Written by Andrei Baltakmens
Published by Top Five Books
Review by Meredith Allard
Synopsis from the book:
In the fictional 18th-century city of Airenchester, England, the body of Thaddeus Grainger’s rival turns up stabbed to death in an alley just hours after their inconclusive duel. Only one suspect comes to mind. Charged with murder, Grainger’s fate is sealed before his trial even begins.
A young gentleman of means but of meaningless pursuits, Grainger is cast into the notorious Bellstrom Gaol, where he must quickly learn to survive in the filthy, ramshackle prison. The “Bells”—where debtors, gaolers, whores, thieves, and murderers all mix freely and where every privilege comes at a price—will be the young man’s home for the rest of his life unless he can prove his innocence.
Despite his downfall, his friends—the journalist William Quillby and Cassie Redruth, the poor young girl who owes Grainger a debt of gratitude—refuse to abandon him.
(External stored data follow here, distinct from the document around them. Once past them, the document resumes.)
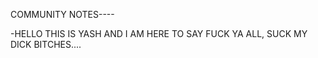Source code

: COMMUNITY NOTES----

-HELLO THIS IS YASH AND I AM HERE TO SAY FUCK YA ALL, SUCK MY DICK BITCHES....

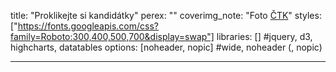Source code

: title: "Proklikejte si kandidátky"
perex: ""
coverimg_note: "Foto <a href='https://ctk.cz'>ČTK</a>"
styles: ["https://fonts.googleapis.com/css?family=Roboto:300,400,500,700&display=swap"]
libraries: [] #jquery, d3, highcharts, datatables
options: [noheader, nopic] #wide, noheader (, nopic)

---

<wide><div id="app"></div></wide>
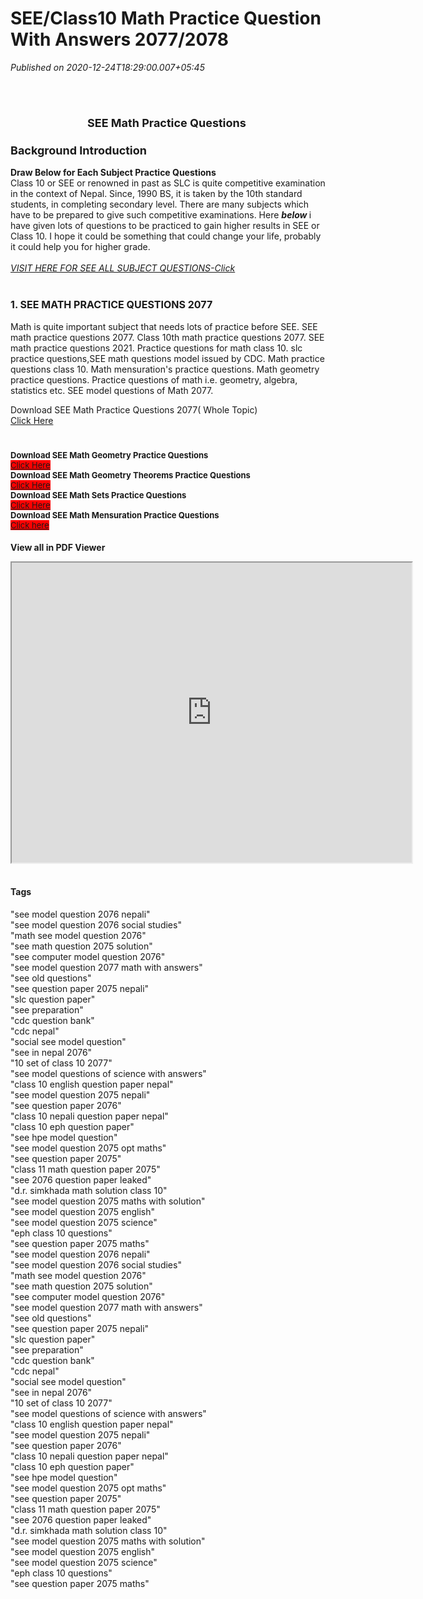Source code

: # SEE/Class10 Math Practice Question With Answers 2077/2078

*Published on 2020-12-24T18:29:00.007+05:45*

<p> </p><h1 style="text-align: center;"><b><span style="font-size: large;">SEE Math Practice Questions </span></b></h1><h3><b><span style="font-size: large;">Background Introduction</span></b></h3><div><b>Draw Below for Each Subject Practice Questions</b></div><div>Class 10 or SEE or renowned in past as SLC is quite competitive examination in the context of Nepal. Since, 1990 BS, it is taken by the 10th standard students, in completing secondary level. There are many subjects which have to be prepared to give such competitive examinations. Here <b style="font-style: italic;">below </b>i have given lots of questions to be practiced to gain higher results in SEE or  Class 10. I hope it could be something that could change your life, probably it could help you for higher grade.</div><div><i><span style="color: #cc0000;"><a href="https://nepaliessaybook.blogspot.com/2020/12/see-practice-questions-2077-all-subjects.html" target="_blank"><br /></a></span></i></div><div><i><span style="color: #cc0000;"><a href="https://nepaliessaybook.blogspot.com/2020/12/see-practice-questions-2077-all-subjects.html" target="_blank">VISIT HERE FOR SEE ALL SUBJECT QUESTIONS-Click</a></span></i></div><div><br /></div><div><h3><span style="font-size: medium;">1. SEE MATH PRACTICE QUESTIONS 2077</span></h3><p>Math is quite important subject that needs lots of practice before SEE. SEE math practice questions 2077. Class 10th math practice questions 2077. SEE math practice questions 2021. Practice questions for math class 10. slc practice questions,SEE math questions model issued by CDC. Math practice questions class 10. Math mensuration's practice questions. Math geometry practice questions. Practice questions of math i.e. geometry, algebra, statistics etc. SEE model questions of Math 2077.</p><div>Download SEE Math Practice Questions 2077( Whole Topic)</div><div><a href="https://drive.google.com/file/d/1av5NBJIkugyakC_627Rpr5R3WLg4EUr7/view?usp=sharing" target="_blank">Click Here</a></div><h1><div style="font-weight: 400;"><b><span style="font-size: small;">Download SEE Math Geometry Practice Questions<br /></span></b><span style="font-size: small;"><a href="https://drive.google.com/file/d/1Yw1GYeRLlS6I48-ZD2aa8u3TXV5NqLpC/view?usp=sharing" style="background-color: red;" target="_blank">Click Here<br /></a></span><b><span style="font-size: small;">Download SEE Math Geometry Theorems Practice Questions<br /></span></b><span style="font-size: small;"><a href="https://drive.google.com/file/d/1lvMpIoQEtepMNH7Jwm1Pa4sv3SY5Epk6/view?usp=sharing" style="background-color: red;" target="_blank">Click Here<br /></a></span><b><span style="font-size: small;">Download SEE Math Sets Practice Questions<br /></span></b><span style="font-size: small;"><a href="https://drive.google.com/file/d/1hgoTjuLIgavZYqpJz2G_alC7swSMcpU0/view?usp=sharing" style="background-color: red;" target="_blank">Click Here<br /></a></span><span style="font-size: small;"><b>Download SEE Math Mensuration Practice Questions<br /></b></span><span style="color: #f4cccc; font-size: small;"><a href="https://drive.google.com/file/d/1qXGpv7KP8GCt-OL2T-oMy27z7ilTzlcT/view?usp=sharing" style="background-color: red;" target="_blank">Click here</a></span></div></h1><p><b>View all in PDF Viewer</b></p><div><iframe height="480" src="https://drive.google.com/file/d/1av5NBJIkugyakC_627Rpr5R3WLg4EUr7/preview" width="640"></iframe></div><div><br /></div><div><h4 style="text-align: left;"><b>Tags</b></h4><div>"see model question 2076 nepali"</div><div>"see model question 2076 social studies"</div><div>"math see model question 2076"</div><div>"see math question 2075 solution"</div><div>"see computer model question 2076"</div><div>"see model question 2077 math with answers"</div><div>"see old questions"</div><div>"see question paper 2075 nepali"</div><div>"slc question paper"</div><div>"see preparation"</div><div>"cdc question bank"</div><div>"cdc nepal"</div><div>"social see model question"</div><div>"see in nepal 2076"</div><div>"10 set of class 10 2077"</div><div>"see model questions of science with answers"</div><div>"class 10 english question paper nepal"</div><div>"see model question 2075 nepali"</div><div>"see question paper 2076"</div><div>"class 10 nepali question paper nepal"</div><div>"class 10 eph question paper"</div><div>"see hpe model question"</div><div>"see model question 2075 opt maths"</div><div>"see question paper 2075"</div><div>"class 11 math question paper 2075"</div><div>"see 2076 question paper leaked"</div><div>"d.r. simkhada math solution class 10"</div><div>"see model question 2075 maths with solution"</div><div>"see model question 2075 english"</div><div>"see model question 2075 science"</div><div>"eph class 10 questions"</div><div>"see question paper 2075 maths"</div><div>"see model question 2076 nepali"</div><div>"see model question 2076 social studies"</div><div>"math see model question 2076"</div><div>"see math question 2075 solution"</div><div>"see computer model question 2076"</div><div>"see model question 2077 math with answers"</div><div>"see old questions"</div><div>"see question paper 2075 nepali"</div><div>"slc question paper"</div><div>"see preparation"</div><div>"cdc question bank"</div><div>"cdc nepal"</div><div>"social see model question"</div><div>"see in nepal 2076"</div><div>"10 set of class 10 2077"</div><div>"see model questions of science with answers"</div><div>"class 10 english question paper nepal"</div><div>"see model question 2075 nepali"</div><div>"see question paper 2076"</div><div>"class 10 nepali question paper nepal"</div><div>"class 10 eph question paper"</div><div>"see hpe model question"</div><div>"see model question 2075 opt maths"</div><div>"see question paper 2075"</div><div>"class 11 math question paper 2075"</div><div>"see 2076 question paper leaked"</div><div>"d.r. simkhada math solution class 10"</div><div>"see model question 2075 maths with solution"</div><div>"see model question 2075 english"</div><div>"see model question 2075 science"</div><div>"eph class 10 questions"</div><div>"see question paper 2075 maths"</div></div><p></p></div>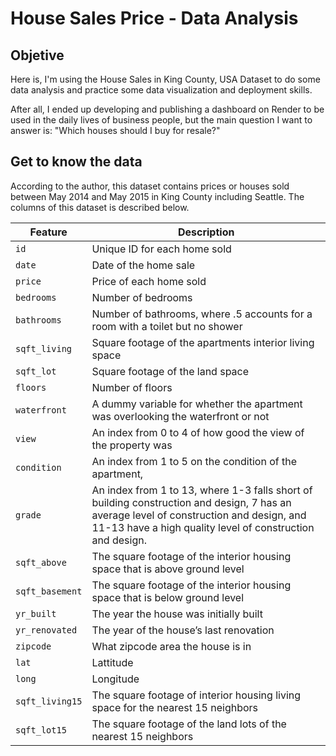 # House Sales Price - Data Analysis

## Objetive
Here is, I'm using the House Sales in King County, USA Dataset to do some data analysis and practice some data visualization and deployment skills.

After all, I ended up developing and publishing a dashboard on Render to be used in the daily lives of business people, but the main question I want to answer is: "Which houses should I buy for resale?"

## Get to know the data
According to the author, this dataset contains prices or houses sold between May 2014 and May 2015 in King County including Seattle. The columns of this dataset is described below.

| Feature | Description |
|---|---|
| `id` | Unique ID for each home sold |
| `date` | Date of the home sale |
| `price` | Price of each home sold |
| `bedrooms` | Number of bedrooms |
| `bathrooms` | Number of bathrooms, where .5 accounts for a room with a toilet but no shower |
| `sqft_living` | Square footage of the apartments interior living space |
| `sqft_lot` | Square footage of the land space |
| `floors` | Number of floors |
| `waterfront` | A dummy variable for whether the apartment was overlooking the waterfront or not |
| `view` | An index from 0 to 4 of how good the view of the property was |
| `condition` | An index from 1 to 5 on the condition of the apartment, |
| `grade` | An index from 1 to 13, where 1-3 falls short of building construction and design, 7 has an average level of construction and design, and 11-13 have a high quality level of construction and design. |
| `sqft_above` | The square footage of the interior housing space that is above ground level |
| `sqft_basement` | The square footage of the interior housing space that is below ground level |
| `yr_built` | The year the house was initially built |
| `yr_renovated` | The year of the house’s last renovation |
| `zipcode` | What zipcode area the house is in |
| `lat` | Lattitude |
| `long` | Longitude |
| `sqft_living15` | The square footage of interior housing living space for the nearest 15 neighbors |
| `sqft_lot15` | The square footage of the land lots of the nearest 15 neighbors |
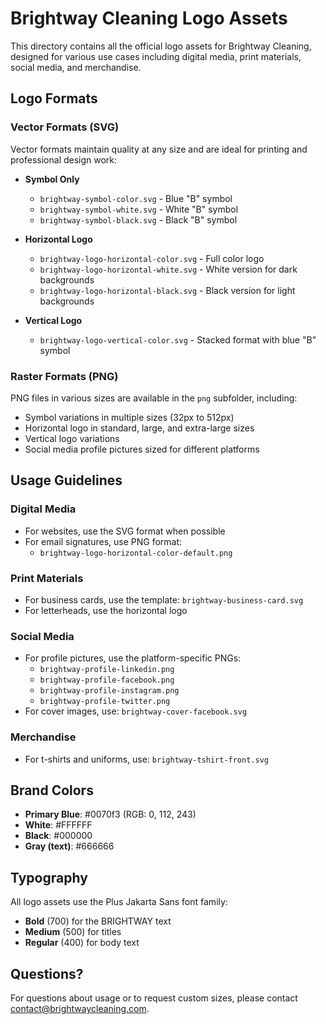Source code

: # Brightway Cleaning Logo Assets

This directory contains all the official logo assets for Brightway Cleaning, designed for various use cases including digital media, print materials, social media, and merchandise.

## Logo Formats

### Vector Formats (SVG)
Vector formats maintain quality at any size and are ideal for printing and professional design work:

- **Symbol Only**
  - `brightway-symbol-color.svg` - Blue "B" symbol
  - `brightway-symbol-white.svg` - White "B" symbol
  - `brightway-symbol-black.svg` - Black "B" symbol

- **Horizontal Logo**
  - `brightway-logo-horizontal-color.svg` - Full color logo
  - `brightway-logo-horizontal-white.svg` - White version for dark backgrounds
  - `brightway-logo-horizontal-black.svg` - Black version for light backgrounds

- **Vertical Logo**
  - `brightway-logo-vertical-color.svg` - Stacked format with blue "B" symbol

### Raster Formats (PNG)
PNG files in various sizes are available in the `png` subfolder, including:

- Symbol variations in multiple sizes (32px to 512px)
- Horizontal logo in standard, large, and extra-large sizes
- Vertical logo variations
- Social media profile pictures sized for different platforms

## Usage Guidelines

### Digital Media
- For websites, use the SVG format when possible
- For email signatures, use PNG format:
  - `brightway-logo-horizontal-color-default.png`

### Print Materials
- For business cards, use the template: `brightway-business-card.svg`
- For letterheads, use the horizontal logo

### Social Media
- For profile pictures, use the platform-specific PNGs:
  - `brightway-profile-linkedin.png`
  - `brightway-profile-facebook.png`
  - `brightway-profile-instagram.png`
  - `brightway-profile-twitter.png`
- For cover images, use: `brightway-cover-facebook.svg`

### Merchandise
- For t-shirts and uniforms, use: `brightway-tshirt-front.svg`

## Brand Colors

- **Primary Blue**: #0070f3 (RGB: 0, 112, 243)
- **White**: #FFFFFF
- **Black**: #000000
- **Gray (text)**: #666666

## Typography

All logo assets use the Plus Jakarta Sans font family:
- **Bold** (700) for the BRIGHTWAY text
- **Medium** (500) for titles
- **Regular** (400) for body text

## Questions?

For questions about usage or to request custom sizes, please contact [contact@brightwaycleaning.com](mailto:contact@brightwaycleaning.com).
But before they can win his freedom, they must contend with forces both inside and outside the prison determined to keep Grainger behind bars and, at the same time, decode the meaning behind the crude wax seal that inspires terror in those who know its portent.
Set against the urban backdrop of late 18th-century England, The Raven’s Seal unravels a tale of corruption, betrayal, murder, and—ultimately—redemption and love.
As a long-time Dickens fan, I loved the way Baltakmens used Dickens’ fiction as the basis for his murder mystery. Baltakmens channeled Dickens in every way in this novel, from his use of a thinly disguised London as the basis for the fictional town of Airenchester to his detail-rich nineteenth century-style language. Baltakmens brings Airenchester to life the way Dickens brought London alive—through descriptions so vivid you feel as though you’re standing alongside the characters. Also like Dickens, Baltakmens has created characters that are real and tangible as well as characters that are caricatures and yet still recognizable in their own ways. Baltakmens uses Dickensian-style names for his characters as well, such as Mrs. Scourish for a housekeeper and Quillby for a writer. Baltakmens does a fine balancing act as he takes what is wonderful about Dickens’ fiction and makes it easily manageable and enjoyable for a twenty-first century audience. The Dickens influence in the story is everywhere on every page. Fans of Charles Dickens’ stories, and those who love murder mysteries, will enjoy The Raven’s Seal.
Meredith Allard is the Executive Editor of The Copperfield Review.